Mais un CNP incapable de dialoguer avec l'État deviendrait institutionnellement faible.
Le nouveau bureau du Conseil national devrait être suffisamment proche des institutions pour participer à l'organisation du secteur, mais suffisamment indépendant pour être crédible auprès des journalistes.
Sa véritable maturité sera donc sa capacité à construire un rapport de coopération sans dépendance.
C'est, à mon sens, le cœur politique de cette élection. Sur le plan professionnel un autre enjeu est de taille : sauver la crédibilité du métier qui a beaucoup souffert ces dernières années d’absence de sérieux, de rigueur, de compétence et de professionnalisme.
La question n'est pas uniquement celle de la liberté et de la crédibilité de la presse. Le CNP devra également répondre à une crise plus profonde : le volet économique du journalisme, la presse traditionnelle subit depuis l’arrivée de la presse numérique de la baisse des recettes publicitaires ; de la concurrence des réseaux sociaux ; de la montée des influenceurs ; de la désinformation ; et de la précarité de certains journalistes.
Face à tous ces dossiers, le CNP devra devenir un acteur de modernisation de la profession, avec le fait de prendre en compte un dossier majeur celui de l’intelligence artificielle qui nous ouvre la porte d’une une période où il devient possible de produire : articles, photos ; vidéos ; voix ; traductions ; contenus audiovisuels à très grande échelle grâce cet outil.
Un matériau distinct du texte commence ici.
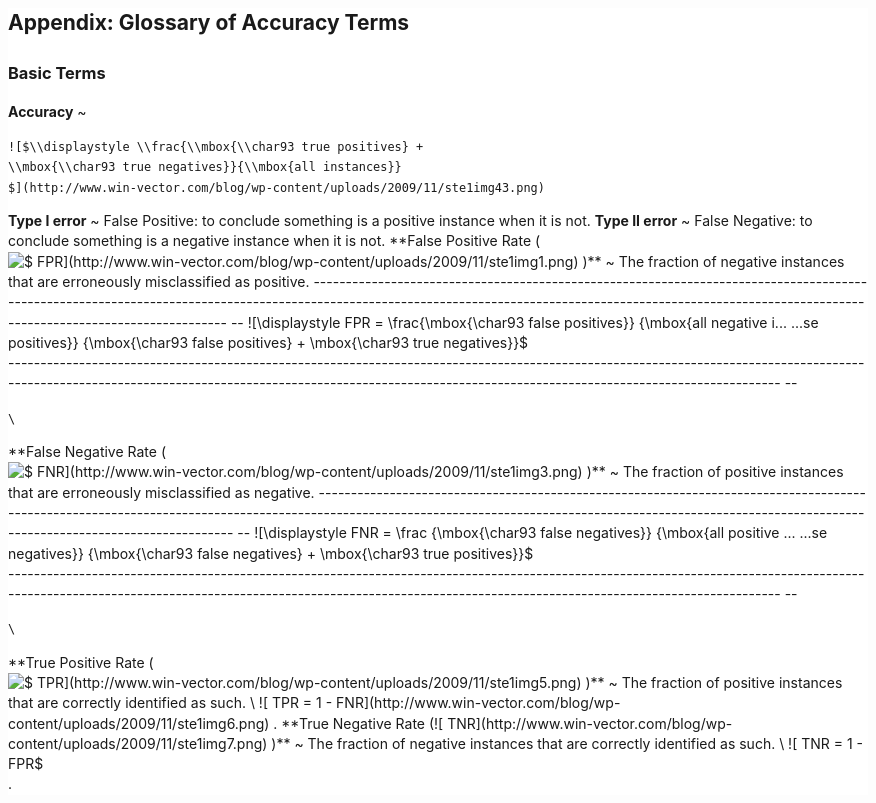 Appendix: Glossary of Accuracy Terms
------------------------------------

### Basic Terms

**Accuracy**
  ~ 

    ![$\\displaystyle \\frac{\\mbox{\\char93 true positives} +
    \\mbox{\\char93 true negatives}}{\\mbox{all instances}}
    $](http://www.win-vector.com/blog/wp-content/uploads/2009/11/ste1img43.png)

**Type I error**
  ~ False Positive: to conclude something is a positive instance when it
    is not.
**Type II error**
  ~ False Negative: to conclude something is a negative instance when it
    is not.
**False Positive Rate (![$
FPR$](http://www.win-vector.com/blog/wp-content/uploads/2009/11/ste1img1.png)
)**
  ~ The fraction of negative instances that are erroneously
    misclassified as positive.
      ------------------------------------------------------------------------------------------------------------------------------------------------------------------------------------------------------------------------------------------------------------- --
      ![$\\displaystyle FPR = \\frac{\\mbox{\\char93 false positives}} {\\mbox{all negative i... ...se positives}} {\\mbox{\\char93 false positives} + \\mbox{\\char93 true negatives}}$](http://www.win-vector.com/blog/wp-content/uploads/2009/11/ste1img2.png)   
      ------------------------------------------------------------------------------------------------------------------------------------------------------------------------------------------------------------------------------------------------------------- --

    \
**False Negative Rate (![$
FNR$](http://www.win-vector.com/blog/wp-content/uploads/2009/11/ste1img3.png)
)**
  ~ The fraction of positive instances that are erroneously
    misclassified as negative.
      ------------------------------------------------------------------------------------------------------------------------------------------------------------------------------------------------------------------------------------------------------------- --
      ![$\\displaystyle FNR = \\frac {\\mbox{\\char93 false negatives}} {\\mbox{all positive ... ...se negatives}} {\\mbox{\\char93 false negatives} + \\mbox{\\char93 true positives}}$](http://www.win-vector.com/blog/wp-content/uploads/2009/11/ste1img4.png)   
      ------------------------------------------------------------------------------------------------------------------------------------------------------------------------------------------------------------------------------------------------------------- --

    \
**True Positive Rate (![$
TPR$](http://www.win-vector.com/blog/wp-content/uploads/2009/11/ste1img5.png)
)**
  ~ The fraction of positive instances that are correctly identified as
    such. \
     ![$ TPR = 1 -
    FNR$](http://www.win-vector.com/blog/wp-content/uploads/2009/11/ste1img6.png)
    .
**True Negative Rate (![$
TNR$](http://www.win-vector.com/blog/wp-content/uploads/2009/11/ste1img7.png)
)**
  ~ The fraction of negative instances that are correctly identified as
    such. \
     ![$ TNR = 1 -
    FPR$](http://www.win-vector.com/blog/wp-content/uploads/2009/11/ste1img8.png)
    .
Si l’IA nous aide, ne poserait-elle pas un autre problème, celui de savoir où s'arrête le journalisme et où commence le contenu automatisé ?
Est-ce que le futur CNP pourrait avoir un rôle majeur dans la définition de règles professionnelles concernant l’utilisation de l'IA ? La vérification des informations ; l’identification des contenus générés par IA ; la protection des droits d'auteur ; la responsabilité éditoriale. ? Ceci devrait faire partie de ses préoccupations. Il devrait gérer ce dossier en s’appuyant sur la jeune génération qui maitrise les nouvelles technologies.
Car il existe un risque que le nouveau Conseil soit dominé par des profils expérimentés (voir dépassés), alors que le métier évolue très rapidement. Le journaliste de 2026 n'est plus exactement celui de 2015.Le futur CNP devrait intégrer davantage les problématiques des jeunes journalistes qui pourraient se résumer à : l’emploi, la formation, le numérique, la rémunération, la mobilité, les nouvelles compétences le journalisme d’investigation
La question générationnelle pourrait donc devenir un axe important de la légitimité du nouveau Conseil.
Nous arrivons à la méga question, celle de savoir quelles sont Les personnalités à même de mener à bien ce chantier ?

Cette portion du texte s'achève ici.